Alzheimers disease (AD) remains a major unmet clinical challenge, with limited therapeutic strategies capable of effectively modulating neuroimmune dysfunction. Leukocyte immunoglobulin-like receptor B4 (LILRB4/ILT3) has recently emerged as an inhibitory microglial immune checkpoint implicated in ApoE-mediated suppression of amyloid-β (Aβ) clearance and inflammatory signaling, supporting its potential as a therapeutic target in AD. Here, we applied DNA-encoded library (DEL) screening of approximately 3.6 billion compounds to identify small molecule binders of LILRB4. Biophysical validation identified APX1 as a direct LILRB4 ligand with submicromolar affinity, which was further confirmed by cellular thermal shift assay (CETSA).

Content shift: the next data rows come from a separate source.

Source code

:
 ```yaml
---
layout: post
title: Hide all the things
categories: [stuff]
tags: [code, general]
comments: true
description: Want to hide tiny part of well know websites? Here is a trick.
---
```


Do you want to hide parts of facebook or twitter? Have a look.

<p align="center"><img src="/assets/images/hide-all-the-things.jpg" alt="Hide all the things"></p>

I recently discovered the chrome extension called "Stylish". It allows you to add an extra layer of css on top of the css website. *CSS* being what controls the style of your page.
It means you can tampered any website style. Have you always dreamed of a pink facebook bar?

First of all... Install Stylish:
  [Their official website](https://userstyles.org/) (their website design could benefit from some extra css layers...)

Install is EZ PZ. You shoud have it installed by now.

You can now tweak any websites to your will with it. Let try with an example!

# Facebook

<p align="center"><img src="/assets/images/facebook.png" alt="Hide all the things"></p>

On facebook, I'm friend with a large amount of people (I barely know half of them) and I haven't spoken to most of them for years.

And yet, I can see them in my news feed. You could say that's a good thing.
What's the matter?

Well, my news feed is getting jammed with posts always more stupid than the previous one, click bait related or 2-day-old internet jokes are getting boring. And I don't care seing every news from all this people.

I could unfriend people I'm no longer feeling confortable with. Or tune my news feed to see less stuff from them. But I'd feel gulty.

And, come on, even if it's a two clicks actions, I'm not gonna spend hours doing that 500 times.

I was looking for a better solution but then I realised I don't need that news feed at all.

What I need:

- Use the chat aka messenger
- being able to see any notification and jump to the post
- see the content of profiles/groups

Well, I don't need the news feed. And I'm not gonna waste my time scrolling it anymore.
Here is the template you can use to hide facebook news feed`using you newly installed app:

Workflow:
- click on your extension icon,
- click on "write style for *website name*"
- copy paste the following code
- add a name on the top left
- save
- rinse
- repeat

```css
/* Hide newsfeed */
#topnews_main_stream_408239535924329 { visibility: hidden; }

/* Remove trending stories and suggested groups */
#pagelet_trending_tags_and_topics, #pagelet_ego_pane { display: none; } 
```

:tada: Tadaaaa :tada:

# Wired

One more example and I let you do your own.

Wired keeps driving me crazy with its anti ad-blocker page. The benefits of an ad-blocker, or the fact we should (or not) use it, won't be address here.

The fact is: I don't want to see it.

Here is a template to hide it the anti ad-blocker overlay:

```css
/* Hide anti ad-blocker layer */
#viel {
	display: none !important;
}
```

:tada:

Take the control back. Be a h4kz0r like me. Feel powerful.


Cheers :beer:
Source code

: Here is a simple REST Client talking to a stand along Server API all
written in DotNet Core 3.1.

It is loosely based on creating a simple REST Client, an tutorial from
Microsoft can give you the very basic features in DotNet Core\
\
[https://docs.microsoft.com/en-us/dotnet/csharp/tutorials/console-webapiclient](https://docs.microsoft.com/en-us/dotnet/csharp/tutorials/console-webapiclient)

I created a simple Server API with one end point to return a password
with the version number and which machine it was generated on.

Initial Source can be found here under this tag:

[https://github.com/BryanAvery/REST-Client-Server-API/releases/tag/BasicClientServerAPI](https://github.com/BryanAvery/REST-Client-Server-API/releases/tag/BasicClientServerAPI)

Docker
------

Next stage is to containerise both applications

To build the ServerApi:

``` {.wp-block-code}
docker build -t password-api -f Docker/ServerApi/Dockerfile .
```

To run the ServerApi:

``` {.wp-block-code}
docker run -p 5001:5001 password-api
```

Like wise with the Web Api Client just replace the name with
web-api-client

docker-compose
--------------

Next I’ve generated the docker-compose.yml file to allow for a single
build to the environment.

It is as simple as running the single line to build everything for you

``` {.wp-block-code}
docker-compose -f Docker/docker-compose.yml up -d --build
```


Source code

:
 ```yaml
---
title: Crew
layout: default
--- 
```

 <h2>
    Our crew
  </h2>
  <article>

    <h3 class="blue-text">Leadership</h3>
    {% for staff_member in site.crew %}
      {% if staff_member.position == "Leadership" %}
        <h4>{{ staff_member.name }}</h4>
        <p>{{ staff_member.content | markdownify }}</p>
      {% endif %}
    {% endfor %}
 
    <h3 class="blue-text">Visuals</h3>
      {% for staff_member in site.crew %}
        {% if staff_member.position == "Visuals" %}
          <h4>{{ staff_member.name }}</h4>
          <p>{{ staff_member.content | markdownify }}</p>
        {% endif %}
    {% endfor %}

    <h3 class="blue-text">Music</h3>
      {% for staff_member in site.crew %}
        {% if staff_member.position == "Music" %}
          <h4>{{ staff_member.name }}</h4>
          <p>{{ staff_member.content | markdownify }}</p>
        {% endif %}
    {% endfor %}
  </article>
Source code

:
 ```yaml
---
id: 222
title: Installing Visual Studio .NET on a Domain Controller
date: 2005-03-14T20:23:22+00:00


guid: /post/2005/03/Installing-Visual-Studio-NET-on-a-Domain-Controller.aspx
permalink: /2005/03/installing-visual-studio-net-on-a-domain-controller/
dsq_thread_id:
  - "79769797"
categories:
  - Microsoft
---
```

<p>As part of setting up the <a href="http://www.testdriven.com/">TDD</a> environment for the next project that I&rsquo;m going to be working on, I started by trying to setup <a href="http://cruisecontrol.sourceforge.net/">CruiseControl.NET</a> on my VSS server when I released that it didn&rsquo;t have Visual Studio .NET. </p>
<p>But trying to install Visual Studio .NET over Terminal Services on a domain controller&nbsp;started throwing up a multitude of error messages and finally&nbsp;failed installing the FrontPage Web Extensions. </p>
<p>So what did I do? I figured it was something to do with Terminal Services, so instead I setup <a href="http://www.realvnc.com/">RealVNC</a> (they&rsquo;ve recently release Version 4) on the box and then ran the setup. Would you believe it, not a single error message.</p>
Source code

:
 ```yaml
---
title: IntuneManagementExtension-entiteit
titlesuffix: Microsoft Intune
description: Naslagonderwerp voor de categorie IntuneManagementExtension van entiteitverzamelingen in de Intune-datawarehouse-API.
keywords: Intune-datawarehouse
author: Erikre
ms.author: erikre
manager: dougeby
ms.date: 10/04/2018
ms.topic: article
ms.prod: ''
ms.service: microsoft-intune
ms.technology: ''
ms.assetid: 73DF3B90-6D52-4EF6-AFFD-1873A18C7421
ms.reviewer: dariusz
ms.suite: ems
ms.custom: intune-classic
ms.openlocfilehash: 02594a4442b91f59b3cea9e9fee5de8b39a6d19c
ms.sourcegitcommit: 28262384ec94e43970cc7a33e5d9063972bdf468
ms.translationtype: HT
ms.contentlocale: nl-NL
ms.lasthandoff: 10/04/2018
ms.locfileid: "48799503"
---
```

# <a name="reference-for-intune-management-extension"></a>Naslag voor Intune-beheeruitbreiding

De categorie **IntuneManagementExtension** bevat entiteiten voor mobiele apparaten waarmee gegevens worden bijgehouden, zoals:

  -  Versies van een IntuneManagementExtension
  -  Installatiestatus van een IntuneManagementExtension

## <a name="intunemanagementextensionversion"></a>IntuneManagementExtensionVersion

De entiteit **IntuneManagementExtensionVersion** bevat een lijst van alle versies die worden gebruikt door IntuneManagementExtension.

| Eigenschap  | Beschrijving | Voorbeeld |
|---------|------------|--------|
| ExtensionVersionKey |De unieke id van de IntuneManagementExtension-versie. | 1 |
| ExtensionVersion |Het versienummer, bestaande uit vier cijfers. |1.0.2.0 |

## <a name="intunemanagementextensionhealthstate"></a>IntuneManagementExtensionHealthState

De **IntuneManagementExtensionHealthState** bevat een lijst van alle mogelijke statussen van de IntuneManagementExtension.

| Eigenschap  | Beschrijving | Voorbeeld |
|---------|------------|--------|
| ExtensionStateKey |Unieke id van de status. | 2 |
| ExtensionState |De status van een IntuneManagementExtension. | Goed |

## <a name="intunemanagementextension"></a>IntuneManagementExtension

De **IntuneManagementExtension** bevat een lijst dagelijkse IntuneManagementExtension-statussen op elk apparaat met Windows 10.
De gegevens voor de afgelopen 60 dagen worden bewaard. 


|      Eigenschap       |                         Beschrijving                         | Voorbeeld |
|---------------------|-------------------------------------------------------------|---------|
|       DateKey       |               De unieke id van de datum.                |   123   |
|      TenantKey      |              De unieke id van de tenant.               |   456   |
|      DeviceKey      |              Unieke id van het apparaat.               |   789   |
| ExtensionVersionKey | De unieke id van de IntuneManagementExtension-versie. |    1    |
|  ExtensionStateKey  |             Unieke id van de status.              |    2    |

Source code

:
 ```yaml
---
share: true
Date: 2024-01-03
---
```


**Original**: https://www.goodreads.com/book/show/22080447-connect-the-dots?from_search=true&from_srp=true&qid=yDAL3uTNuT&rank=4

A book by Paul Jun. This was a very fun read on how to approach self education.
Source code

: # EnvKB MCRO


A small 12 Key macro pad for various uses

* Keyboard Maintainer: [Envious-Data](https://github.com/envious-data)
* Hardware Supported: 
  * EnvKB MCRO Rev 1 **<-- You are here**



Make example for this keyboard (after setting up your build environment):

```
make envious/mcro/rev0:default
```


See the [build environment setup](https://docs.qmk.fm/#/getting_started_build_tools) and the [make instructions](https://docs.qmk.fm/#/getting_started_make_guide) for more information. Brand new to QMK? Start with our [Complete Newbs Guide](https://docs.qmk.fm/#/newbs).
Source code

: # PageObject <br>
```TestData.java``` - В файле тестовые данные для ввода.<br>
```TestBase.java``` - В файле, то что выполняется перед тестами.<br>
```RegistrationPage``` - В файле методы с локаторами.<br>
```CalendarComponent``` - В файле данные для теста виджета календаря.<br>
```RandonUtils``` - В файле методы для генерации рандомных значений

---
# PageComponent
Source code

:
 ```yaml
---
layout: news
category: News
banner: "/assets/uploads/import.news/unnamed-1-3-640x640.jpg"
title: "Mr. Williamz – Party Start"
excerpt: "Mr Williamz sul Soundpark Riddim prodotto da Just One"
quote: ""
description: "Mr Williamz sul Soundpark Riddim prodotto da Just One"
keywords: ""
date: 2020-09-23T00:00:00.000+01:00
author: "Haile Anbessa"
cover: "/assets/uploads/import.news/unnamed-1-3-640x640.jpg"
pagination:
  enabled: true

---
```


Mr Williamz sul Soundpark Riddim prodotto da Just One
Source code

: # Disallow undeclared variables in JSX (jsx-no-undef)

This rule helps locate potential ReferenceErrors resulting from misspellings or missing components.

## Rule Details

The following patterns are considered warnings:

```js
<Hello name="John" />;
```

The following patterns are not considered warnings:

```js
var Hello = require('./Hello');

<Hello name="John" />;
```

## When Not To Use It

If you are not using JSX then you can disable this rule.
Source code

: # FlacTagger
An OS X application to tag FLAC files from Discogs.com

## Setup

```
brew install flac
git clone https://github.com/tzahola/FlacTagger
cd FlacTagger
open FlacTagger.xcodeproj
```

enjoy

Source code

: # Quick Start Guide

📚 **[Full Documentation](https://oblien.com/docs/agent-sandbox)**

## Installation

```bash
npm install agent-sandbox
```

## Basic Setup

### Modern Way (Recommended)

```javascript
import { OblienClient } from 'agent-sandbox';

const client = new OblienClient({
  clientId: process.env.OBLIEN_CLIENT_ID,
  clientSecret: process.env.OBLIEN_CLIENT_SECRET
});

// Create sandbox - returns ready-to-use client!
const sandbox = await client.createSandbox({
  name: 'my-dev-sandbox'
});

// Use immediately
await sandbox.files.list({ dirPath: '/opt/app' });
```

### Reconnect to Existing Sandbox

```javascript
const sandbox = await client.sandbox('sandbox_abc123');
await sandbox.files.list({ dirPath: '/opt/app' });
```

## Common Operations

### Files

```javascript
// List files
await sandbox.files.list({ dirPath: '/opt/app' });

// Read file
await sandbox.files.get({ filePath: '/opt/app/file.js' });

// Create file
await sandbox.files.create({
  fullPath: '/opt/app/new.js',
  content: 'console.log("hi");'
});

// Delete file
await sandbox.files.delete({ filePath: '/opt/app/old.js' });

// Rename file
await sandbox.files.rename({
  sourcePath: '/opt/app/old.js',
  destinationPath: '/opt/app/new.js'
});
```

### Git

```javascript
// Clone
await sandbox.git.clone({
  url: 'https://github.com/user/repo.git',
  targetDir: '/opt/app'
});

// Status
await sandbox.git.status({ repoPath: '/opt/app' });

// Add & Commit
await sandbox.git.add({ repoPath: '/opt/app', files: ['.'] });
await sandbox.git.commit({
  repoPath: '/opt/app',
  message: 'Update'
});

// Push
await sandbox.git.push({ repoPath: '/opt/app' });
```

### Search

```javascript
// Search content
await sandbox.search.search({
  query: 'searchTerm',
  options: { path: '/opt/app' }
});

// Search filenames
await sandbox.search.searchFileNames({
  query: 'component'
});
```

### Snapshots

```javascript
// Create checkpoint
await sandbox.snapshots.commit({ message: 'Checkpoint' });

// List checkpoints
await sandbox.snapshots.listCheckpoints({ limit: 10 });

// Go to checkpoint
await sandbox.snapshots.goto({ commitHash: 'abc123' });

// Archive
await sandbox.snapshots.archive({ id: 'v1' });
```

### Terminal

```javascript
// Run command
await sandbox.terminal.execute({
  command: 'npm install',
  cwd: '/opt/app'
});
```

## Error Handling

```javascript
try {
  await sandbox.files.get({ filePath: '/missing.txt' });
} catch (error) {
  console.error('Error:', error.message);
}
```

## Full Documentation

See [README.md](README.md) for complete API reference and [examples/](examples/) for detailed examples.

Docking-guided mutagenesis studies defined a discrete ligand-binding interface involving key hotspot residues required for stable target engagement. Functionally, APX1 disrupted the LILRB4-ApoE interaction in orthogonal ELISA and biolayer interferometry assays. In human iPSC-derived microglia, APX1 suppressed SHP1/2 phosphorylation, attenuated NF-κB activation and IL-1β secretion, and restored Aβ42 uptake under ApoE-driven inflammatory conditions. APX1 further demonstrated favorable in vitro developability, metabolic stability, and CNS exposure properties. In the 5xFAD mouse model of AD, oral administration of APX1 improved cognitive performance, reduced cortical and hippocampal Aβ42 burden, suppressed neuroinflammatory cytokines, and decreased activated microglial populations. Collectively, these findings establish APX1 as a promising small molecule modulator of the LILRB4-ApoE signaling axis and support pharmacological targeting of neuroimmune checkpoints as a therapeutic strategy for AD.